====== Input ======
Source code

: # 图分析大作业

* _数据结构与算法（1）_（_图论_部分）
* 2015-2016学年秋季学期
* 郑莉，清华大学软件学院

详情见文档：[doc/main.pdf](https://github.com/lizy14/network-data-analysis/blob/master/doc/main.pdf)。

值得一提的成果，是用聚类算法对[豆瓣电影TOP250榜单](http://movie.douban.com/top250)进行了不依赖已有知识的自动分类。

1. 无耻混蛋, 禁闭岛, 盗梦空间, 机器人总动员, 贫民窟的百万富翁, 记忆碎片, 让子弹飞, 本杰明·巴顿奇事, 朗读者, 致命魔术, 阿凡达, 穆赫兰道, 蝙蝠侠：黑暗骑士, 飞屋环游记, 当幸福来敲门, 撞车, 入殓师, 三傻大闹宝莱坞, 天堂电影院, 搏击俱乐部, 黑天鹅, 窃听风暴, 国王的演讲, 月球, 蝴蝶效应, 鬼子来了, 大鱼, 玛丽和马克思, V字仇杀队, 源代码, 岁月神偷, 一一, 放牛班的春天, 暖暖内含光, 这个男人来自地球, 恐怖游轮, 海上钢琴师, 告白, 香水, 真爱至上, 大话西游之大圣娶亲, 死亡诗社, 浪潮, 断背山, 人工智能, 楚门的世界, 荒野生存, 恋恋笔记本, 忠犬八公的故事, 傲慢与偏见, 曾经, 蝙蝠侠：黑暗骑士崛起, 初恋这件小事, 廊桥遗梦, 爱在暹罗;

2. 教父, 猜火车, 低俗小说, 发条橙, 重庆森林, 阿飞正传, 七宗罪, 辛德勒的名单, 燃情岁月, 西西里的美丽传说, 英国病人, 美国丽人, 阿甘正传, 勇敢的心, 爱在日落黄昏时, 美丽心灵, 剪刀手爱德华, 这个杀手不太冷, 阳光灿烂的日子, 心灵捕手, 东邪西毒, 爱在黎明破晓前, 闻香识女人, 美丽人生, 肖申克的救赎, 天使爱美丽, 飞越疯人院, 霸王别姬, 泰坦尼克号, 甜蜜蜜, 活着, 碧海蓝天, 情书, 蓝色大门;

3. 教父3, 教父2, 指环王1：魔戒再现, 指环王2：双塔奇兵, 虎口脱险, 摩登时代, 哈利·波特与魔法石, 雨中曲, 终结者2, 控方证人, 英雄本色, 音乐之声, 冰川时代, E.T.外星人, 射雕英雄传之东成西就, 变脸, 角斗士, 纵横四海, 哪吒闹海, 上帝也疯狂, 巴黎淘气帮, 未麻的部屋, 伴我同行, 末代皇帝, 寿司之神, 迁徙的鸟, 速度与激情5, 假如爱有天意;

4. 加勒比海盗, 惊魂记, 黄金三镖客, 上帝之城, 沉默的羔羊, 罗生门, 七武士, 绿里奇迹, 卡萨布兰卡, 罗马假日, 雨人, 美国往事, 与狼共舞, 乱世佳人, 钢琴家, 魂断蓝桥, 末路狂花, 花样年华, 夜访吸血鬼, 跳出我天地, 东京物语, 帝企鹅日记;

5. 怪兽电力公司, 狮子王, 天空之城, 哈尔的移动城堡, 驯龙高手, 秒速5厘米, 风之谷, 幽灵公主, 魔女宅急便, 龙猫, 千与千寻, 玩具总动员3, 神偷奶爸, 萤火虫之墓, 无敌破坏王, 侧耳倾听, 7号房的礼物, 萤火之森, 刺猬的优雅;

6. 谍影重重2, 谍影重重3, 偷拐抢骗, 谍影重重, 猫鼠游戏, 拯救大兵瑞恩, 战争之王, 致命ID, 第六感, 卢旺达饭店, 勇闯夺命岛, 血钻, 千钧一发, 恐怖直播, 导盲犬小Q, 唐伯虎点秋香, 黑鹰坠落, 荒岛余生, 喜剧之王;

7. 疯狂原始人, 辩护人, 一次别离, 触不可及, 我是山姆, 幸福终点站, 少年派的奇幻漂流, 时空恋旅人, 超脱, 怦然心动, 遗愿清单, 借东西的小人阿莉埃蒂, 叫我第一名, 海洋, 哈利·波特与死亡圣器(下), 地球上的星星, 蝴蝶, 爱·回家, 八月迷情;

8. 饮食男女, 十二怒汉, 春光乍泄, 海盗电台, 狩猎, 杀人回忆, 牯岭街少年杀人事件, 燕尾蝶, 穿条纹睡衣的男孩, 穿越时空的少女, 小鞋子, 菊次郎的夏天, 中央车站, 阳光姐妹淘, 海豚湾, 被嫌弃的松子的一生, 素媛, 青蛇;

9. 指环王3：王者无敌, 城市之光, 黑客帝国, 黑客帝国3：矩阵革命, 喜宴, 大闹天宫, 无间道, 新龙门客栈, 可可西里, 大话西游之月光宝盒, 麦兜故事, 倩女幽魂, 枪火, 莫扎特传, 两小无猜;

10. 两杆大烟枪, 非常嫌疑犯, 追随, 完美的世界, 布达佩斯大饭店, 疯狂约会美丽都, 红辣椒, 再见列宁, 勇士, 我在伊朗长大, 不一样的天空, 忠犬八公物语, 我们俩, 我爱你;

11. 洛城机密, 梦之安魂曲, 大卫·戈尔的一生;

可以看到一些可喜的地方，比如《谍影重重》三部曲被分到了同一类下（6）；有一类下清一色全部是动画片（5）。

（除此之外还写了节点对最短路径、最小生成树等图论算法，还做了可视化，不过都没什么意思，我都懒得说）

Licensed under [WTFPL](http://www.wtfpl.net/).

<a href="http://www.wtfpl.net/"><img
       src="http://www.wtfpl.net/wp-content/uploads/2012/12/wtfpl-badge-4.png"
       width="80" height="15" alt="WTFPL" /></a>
======
====== Input ======
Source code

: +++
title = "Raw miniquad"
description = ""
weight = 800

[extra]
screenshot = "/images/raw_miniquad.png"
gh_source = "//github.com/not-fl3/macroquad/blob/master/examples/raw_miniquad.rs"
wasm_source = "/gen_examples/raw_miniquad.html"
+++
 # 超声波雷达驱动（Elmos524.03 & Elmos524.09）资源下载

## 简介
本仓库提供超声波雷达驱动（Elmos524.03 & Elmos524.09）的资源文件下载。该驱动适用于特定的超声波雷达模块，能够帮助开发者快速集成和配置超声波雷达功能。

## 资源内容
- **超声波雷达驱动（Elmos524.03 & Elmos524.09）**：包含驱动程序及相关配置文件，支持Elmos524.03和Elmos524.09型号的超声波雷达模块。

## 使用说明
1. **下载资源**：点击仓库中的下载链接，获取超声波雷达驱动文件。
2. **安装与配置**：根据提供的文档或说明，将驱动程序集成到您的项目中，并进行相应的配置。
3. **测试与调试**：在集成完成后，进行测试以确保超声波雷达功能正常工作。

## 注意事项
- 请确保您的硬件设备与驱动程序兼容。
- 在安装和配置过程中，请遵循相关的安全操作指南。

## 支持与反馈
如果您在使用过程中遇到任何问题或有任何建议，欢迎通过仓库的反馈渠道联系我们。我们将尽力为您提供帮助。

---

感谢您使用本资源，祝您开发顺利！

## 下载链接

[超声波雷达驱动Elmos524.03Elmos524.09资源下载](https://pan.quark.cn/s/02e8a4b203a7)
======
====== Input ======
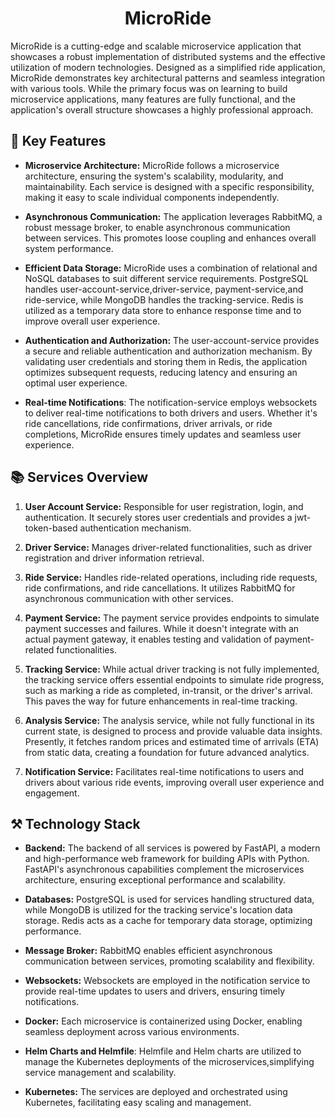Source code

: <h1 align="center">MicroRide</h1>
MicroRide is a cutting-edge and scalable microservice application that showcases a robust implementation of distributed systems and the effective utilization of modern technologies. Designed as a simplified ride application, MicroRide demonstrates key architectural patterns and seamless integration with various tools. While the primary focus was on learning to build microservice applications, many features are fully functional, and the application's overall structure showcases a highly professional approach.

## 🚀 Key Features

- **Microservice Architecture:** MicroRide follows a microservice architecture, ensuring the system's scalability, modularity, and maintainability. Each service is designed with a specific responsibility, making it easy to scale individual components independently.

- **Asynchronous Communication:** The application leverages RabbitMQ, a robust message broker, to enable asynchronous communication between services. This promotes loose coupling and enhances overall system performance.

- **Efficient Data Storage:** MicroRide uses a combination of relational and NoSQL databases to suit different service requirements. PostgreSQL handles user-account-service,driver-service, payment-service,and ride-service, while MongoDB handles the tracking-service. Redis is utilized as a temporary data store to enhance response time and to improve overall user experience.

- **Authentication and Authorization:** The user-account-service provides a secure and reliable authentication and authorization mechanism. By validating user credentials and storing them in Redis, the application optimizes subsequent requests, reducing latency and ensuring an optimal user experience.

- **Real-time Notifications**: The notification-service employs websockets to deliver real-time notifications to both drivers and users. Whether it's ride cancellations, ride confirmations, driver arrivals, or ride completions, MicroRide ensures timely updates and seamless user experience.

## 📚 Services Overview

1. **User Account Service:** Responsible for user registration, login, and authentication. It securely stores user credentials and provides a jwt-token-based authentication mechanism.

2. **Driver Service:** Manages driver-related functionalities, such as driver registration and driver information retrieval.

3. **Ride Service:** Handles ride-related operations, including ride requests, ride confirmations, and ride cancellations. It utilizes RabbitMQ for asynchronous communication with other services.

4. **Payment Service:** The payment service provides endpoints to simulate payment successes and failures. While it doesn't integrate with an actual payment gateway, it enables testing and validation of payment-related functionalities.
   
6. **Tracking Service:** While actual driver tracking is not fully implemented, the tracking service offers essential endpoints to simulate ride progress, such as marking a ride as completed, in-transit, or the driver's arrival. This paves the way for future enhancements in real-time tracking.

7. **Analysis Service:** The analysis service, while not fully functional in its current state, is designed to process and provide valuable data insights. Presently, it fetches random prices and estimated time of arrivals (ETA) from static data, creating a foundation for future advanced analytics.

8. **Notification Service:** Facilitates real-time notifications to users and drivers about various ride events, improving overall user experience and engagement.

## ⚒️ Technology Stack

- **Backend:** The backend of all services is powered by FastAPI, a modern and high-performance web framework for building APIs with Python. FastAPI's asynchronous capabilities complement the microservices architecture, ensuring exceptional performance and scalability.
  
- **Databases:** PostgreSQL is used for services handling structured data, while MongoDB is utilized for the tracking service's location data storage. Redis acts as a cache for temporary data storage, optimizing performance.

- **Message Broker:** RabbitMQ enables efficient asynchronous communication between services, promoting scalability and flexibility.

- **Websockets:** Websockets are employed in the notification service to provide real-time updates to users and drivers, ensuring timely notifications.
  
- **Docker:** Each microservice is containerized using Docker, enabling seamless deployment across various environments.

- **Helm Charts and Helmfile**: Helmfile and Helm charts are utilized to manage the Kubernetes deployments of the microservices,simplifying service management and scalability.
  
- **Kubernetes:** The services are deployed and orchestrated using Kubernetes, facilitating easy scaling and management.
======
» Instructions for the task
Please copy, exactly as written, every line in the listing above from the line with "- 在安装和配置过程中，请遵循相关的安全操作指南。" up to and including the line with "[超声波雷达驱动Elmos5".

» Written response
- 在安装和配置过程中，请遵循相关的安全操作指南。

## 支持与反馈
如果您在使用过程中遇到任何问题或有任何建议，欢迎通过仓库的反馈渠道联系我们。我们将尽力为您提供帮助。

---

感谢您使用本资源，祝您开发顺利！

## 下载链接

[超声波雷达驱动Elmos524.03Elmos524.09资源下载](https://pan.quark.cn/s/02e8a4b203a7)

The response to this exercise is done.